## Work required
From the records below, please return each line that holds the word "Screenshots".

+++ Records to process +++

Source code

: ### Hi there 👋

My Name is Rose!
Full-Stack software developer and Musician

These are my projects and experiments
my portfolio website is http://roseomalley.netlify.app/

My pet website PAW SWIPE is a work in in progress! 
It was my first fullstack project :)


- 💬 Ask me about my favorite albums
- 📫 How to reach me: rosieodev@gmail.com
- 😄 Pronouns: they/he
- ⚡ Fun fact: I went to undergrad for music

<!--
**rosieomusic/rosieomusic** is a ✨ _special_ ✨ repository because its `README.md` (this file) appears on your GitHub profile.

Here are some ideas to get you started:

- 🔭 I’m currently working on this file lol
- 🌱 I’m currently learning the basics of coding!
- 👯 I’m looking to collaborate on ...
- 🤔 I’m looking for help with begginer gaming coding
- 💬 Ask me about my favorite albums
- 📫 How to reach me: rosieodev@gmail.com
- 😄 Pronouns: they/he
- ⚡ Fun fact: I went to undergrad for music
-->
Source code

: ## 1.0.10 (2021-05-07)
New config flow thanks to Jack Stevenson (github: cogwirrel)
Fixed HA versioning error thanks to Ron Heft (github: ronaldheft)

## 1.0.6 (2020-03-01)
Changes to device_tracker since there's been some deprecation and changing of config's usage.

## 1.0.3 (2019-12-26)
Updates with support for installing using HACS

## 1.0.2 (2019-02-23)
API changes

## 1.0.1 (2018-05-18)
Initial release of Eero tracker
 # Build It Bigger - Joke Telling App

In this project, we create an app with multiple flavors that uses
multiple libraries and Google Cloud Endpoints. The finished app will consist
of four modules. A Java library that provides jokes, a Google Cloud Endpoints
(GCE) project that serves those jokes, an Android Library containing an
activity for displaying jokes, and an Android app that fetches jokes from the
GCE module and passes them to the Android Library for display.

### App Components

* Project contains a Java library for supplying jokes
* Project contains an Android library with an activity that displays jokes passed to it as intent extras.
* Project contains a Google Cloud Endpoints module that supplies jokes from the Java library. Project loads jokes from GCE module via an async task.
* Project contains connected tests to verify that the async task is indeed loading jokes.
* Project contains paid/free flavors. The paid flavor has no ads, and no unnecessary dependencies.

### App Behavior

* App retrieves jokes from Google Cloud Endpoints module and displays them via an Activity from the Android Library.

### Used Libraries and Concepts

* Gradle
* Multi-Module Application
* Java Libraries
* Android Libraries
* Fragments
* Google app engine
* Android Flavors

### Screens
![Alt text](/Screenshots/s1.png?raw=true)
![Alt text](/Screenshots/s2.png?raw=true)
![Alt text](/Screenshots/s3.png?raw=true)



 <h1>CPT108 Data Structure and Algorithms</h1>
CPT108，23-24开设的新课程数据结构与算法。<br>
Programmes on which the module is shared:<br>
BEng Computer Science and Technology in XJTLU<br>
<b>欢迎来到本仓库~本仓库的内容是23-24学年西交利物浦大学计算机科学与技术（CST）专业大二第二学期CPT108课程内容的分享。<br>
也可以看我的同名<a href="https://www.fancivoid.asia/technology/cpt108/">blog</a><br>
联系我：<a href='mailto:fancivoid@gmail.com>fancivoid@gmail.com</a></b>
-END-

+++

## Response for this exercise
![Alt text](/Screenshots/s1.png?raw=true)
![Alt text](/Screenshots/s2.png?raw=true)
![Alt text](/Screenshots/s3.png?raw=true)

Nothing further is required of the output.